A jak się pani czuje urażona? Że dzieciątko będzie w klasie z nie daj Boże GORSZYMI? Uczy pani syna/córkę takiego podziału? Bardzo dobrze, że nie było napisane ile kto miał punktów. Co to kogo obchodzi? Niech się każdy interesuje sobą. Dziecko się dostało, więc po co szukać problemu?
Poza tym to dość śmieszne, że rodzic 16latka tak angażuje się w jego życie. Kiedyś był post matki, która wybierała szkołę dziecku (i nie chodzi o podstawówkę), inna wakacje... Dawniej w tym wieku można było zacząć pracę, ludzie byli bardziej samodzielni, a teraz tylko chuchanie, dmuchanie i rozpieszczanie.
Prosze nie robić kłopotu na samym wejściu. Tak, jak mówią poprzednicy: uprzedzenia, podziały, poczucie wyższości - jaki w tym sens? Profil bio-chem w Bronku ma pewną renomę, na pewno dostanie lepszych nauczycieli (choćby również ze względu na rozszerzenia w klasie). Jak dziecko będzie chciało i potrafiło z nimi współpracować, to osiągnie sukces, nawet jeśli reszta klasy byłaby z ambicją skończenia jako degustator tanich trunków pod monopolowym. Poza tym, uczniowie, którzy słabe wyniki uzyskali ze względu na brak wiedzy i nadmiar wolnych miejsc w LO (nie mówię tu o tych, którzy mają mniej punktów ze względu na sytuacje osobiste, brak odporności na stres - to wszystko się zdarza podczas egzaminów i nauki do nich) często nie nadążają za programem i zmieniają szkoły/klasy. Inni zauważają powagę sytuacji i okazuje się, że ich wynik z wielkiej wyroczni - egzaminu był niewspółmierny do umiejętności. A jeśli zostaną tacy? Wartościowy człowiek nie zaczyna się od pewnej ilości punktów z egzaminu. Pilnuj, żeby Twoje dziecko szło wyznaczoną przez siebie ścieżką.

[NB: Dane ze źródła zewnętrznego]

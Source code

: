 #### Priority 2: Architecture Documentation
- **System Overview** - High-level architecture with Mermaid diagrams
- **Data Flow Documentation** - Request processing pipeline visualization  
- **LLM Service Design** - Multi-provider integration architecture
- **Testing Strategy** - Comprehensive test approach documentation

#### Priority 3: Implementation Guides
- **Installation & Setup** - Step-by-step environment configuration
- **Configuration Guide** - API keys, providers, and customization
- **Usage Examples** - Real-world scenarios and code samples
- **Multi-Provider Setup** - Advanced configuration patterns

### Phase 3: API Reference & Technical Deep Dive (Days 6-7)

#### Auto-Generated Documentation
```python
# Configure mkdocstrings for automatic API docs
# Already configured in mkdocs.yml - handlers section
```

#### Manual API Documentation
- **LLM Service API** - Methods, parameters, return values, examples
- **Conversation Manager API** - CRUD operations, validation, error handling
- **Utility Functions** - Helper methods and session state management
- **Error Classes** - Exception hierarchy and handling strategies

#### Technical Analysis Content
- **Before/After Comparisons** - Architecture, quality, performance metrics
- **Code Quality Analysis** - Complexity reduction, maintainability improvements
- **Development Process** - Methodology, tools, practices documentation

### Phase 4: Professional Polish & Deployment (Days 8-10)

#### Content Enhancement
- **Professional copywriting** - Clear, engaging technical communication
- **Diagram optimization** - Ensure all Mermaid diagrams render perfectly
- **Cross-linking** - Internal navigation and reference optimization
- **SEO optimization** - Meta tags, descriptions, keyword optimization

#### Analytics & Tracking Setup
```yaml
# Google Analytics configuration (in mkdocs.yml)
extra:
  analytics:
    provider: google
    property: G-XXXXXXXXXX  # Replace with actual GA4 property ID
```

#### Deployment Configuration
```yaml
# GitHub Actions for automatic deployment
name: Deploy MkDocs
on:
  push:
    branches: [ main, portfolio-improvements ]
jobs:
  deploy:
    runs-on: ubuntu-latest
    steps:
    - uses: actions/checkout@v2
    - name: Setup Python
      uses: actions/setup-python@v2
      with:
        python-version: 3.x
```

Jeżeli nauczyciele postąpią na tyle głupio, żeby twierdzić "skoro X, Y i Z nie potrafią się tego nauczyć, to nie będę nikomu tłumaczyć takich trudnych rzeczy i zostaniemy przy omawianiu fotosyntezy", przyjdzie czas na interwencje, czy rozważenie przepisania. Dyrektor nie zmieni składu klasy ze względu na fanaberie "bo on ma tylko 60 a moje 182". Podział na lepszych i gorszych? Na pewno nie tak jawny.
No bo pan dyrektor po znajomości jak to ma we zwyczaju ustawia klasy. Dzieci elity z elitą, a inni to be!